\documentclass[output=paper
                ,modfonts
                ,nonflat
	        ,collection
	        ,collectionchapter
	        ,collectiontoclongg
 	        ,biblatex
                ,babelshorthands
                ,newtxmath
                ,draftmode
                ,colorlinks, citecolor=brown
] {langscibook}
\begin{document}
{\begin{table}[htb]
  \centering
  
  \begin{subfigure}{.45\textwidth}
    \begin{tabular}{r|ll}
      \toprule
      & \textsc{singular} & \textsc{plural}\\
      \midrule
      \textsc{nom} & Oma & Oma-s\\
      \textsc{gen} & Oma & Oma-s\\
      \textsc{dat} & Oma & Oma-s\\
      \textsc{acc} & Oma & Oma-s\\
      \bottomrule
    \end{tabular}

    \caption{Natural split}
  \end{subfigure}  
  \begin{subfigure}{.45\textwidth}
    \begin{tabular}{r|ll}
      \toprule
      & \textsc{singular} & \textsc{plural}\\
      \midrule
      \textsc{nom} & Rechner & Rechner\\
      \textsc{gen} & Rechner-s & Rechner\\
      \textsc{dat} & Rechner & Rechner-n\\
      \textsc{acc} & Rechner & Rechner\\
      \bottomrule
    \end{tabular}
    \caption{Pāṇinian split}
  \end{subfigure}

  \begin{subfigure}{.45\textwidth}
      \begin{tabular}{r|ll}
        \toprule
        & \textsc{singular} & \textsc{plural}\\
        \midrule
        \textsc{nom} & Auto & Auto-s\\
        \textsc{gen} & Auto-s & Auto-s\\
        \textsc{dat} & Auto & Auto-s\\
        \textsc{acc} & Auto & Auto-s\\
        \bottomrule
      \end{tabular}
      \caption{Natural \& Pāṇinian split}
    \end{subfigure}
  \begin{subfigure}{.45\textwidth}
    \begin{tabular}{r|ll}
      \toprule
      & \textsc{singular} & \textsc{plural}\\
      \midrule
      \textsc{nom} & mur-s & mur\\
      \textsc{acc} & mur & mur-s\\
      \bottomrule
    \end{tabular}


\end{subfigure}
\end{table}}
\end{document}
═══
What lines above contain "Rechner"? Copy them out.

-- RESULT OF THIS EXERCISE --
      \textsc{nom} & Rechner & Rechner\\
      \textsc{gen} & Rechner-s & Rechner\\
      \textsc{dat} & Rechner & Rechner-n\\
      \textsc{acc} & Rechner & Rechner\\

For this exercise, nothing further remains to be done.